▶ **Excerpts from a dataset**:
[Start of section]

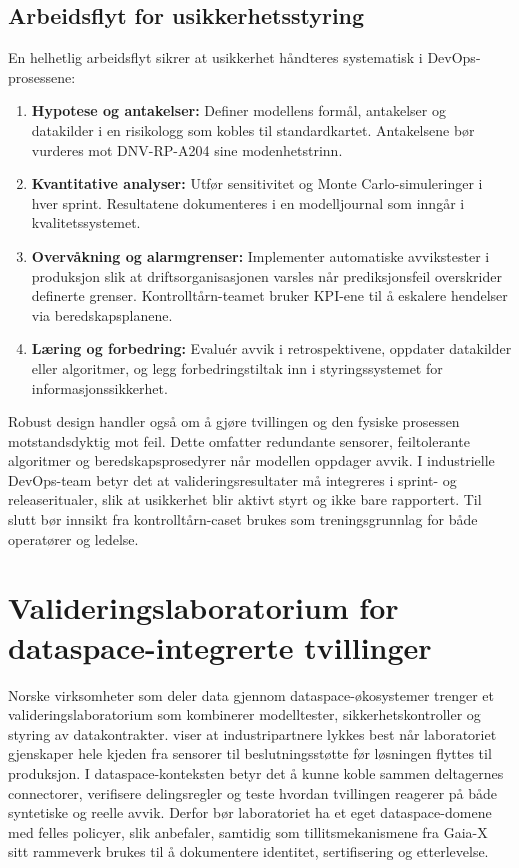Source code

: \subsection{Arbeidsflyt for usikkerhetsstyring}
En helhetlig arbeidsflyt sikrer at usikkerhet håndteres systematisk i DevOps-prosessene:
\begin{enumerate}
    \item \textbf{Hypotese og antakelser:} Definer modellens formål, antakelser og datakilder i en risikologg som kobles til standardkartet. Antakelsene bør vurderes mot DNV-RP-A204 sine modenhetstrinn.
    \item \textbf{Kvantitative analyser:} Utfør sensitivitet og Monte Carlo-simuleringer i hver sprint. Resultatene dokumenteres i en modelljournal som inngår i kvalitetssystemet.
    \item \textbf{Overvåkning og alarmgrenser:} Implementer automatiske avvikstester i produksjon slik at driftsorganisasjonen varsles når prediksjonsfeil overskrider definerte grenser. Kontrolltårn-teamet bruker KPI-ene til å eskalere hendelser via beredskapsplanene.
    \item \textbf{Læring og forbedring:} Evaluér avvik i retrospektivene, oppdater datakilder eller algoritmer, og legg forbedringstiltak inn i styringssystemet for informasjonssikkerhet.
\end{enumerate}

Robust design handler også om å gjøre tvillingen og den fysiske prosessen motstandsdyktig mot feil. Dette omfatter redundante sensorer, feiltolerante algoritmer og beredskapsprosedyrer når modellen oppdager avvik. I industrielle DevOps-team betyr det at valideringsresultater må integreres i sprint- og releaseritualer, slik at usikkerhet blir aktivt styrt og ikke bare rapportert. Til slutt bør innsikt fra kontrolltårn-caset brukes som treningsgrunnlag for både operatører og ledelse.

\section{Valideringslaboratorium for dataspace-integrerte tvillinger}
Norske virksomheter som deler data gjennom dataspace-økosystemer trenger et valideringslaboratorium som kombinerer modelltester, sikkerhetskontroller og styring av datakontrakter. \citet{sintef2021digital} viser at industripartnere lykkes best når laboratoriet gjenskaper hele kjeden fra sensorer til beslutningsstøtte før løsningen flyttes til produksjon. I dataspace-konteksten betyr det å kunne koble sammen deltagernes connectorer, verifisere delingsregler og teste hvordan tvillingen reagerer på både syntetiske og reelle avvik. Derfor bør laboratoriet ha et eget dataspace-domene med felles policyer, slik \citet{idsa2023operational} anbefaler, samtidig som tillitsmekanismene fra Gaia-X sitt rammeverk brukes til å dokumentere identitet, sertifisering og etterlevelse.\citep{gaiax2023architecture}

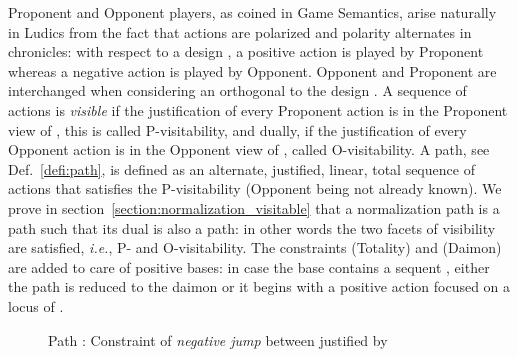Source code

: \documentclass{LMCS}
\def\ie{{\em i.e.}}
\begin{document}
\noindent Proponent and Opponent players, as coined in Game Semantics, arise naturally in Ludics from the fact that actions are polarized and polarity alternates in chronicles: with respect to a design , a positive action is played by Proponent whereas a negative action is played by Opponent. Opponent and Proponent are interchanged when considering an orthogonal to the design . 
A sequence of actions is {\em visible} if the justification of every Proponent action  is in the Proponent view of , this is called P-visitability, and dually, if the justification of every Opponent action  is in the Opponent view of  , called O-visitability. 
 A path, see Def.~\ref{defi:path}, is defined as an alternate, justified, linear, total sequence of actions that satisfies the P-visitability (Opponent being not already known).
We prove in section~\ref{section:normalization_visitable} that a normalization path is a path such that its dual is also a path: in other words the two facets of visibility are satisfied, \ie, P- and O-visitability.
The constraints (Totality) and (Daimon) are added to care of positive bases: in case the base contains a sequent , either the path is reduced to the daimon or it begins with a positive action focused on a locus of .






\begin{figure}

\begin{center}
\end{center}
\caption{Path : Constraint of {\em negative jump} between  justified by }
\label{fig:NegJump}
\end{figure}
 
\end{document}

[End of section]

Return all lines in the data that include the word "datakilder".

▶ **RESPONSE TO THIS EXERCISE**:
    \item \textbf{Hypotese og antakelser:} Definer modellens formål, antakelser og datakilder i en risikologg som kobles til standardkartet. Antakelsene bør vurderes mot DNV-RP-A204 sine modenhetstrinn.
    \item \textbf{Læring og forbedring:} Evaluér avvik i retrospektivene, oppdater datakilder eller algoritmer, og legg forbedringstiltak inn i styringssystemet for informasjonssikkerhet.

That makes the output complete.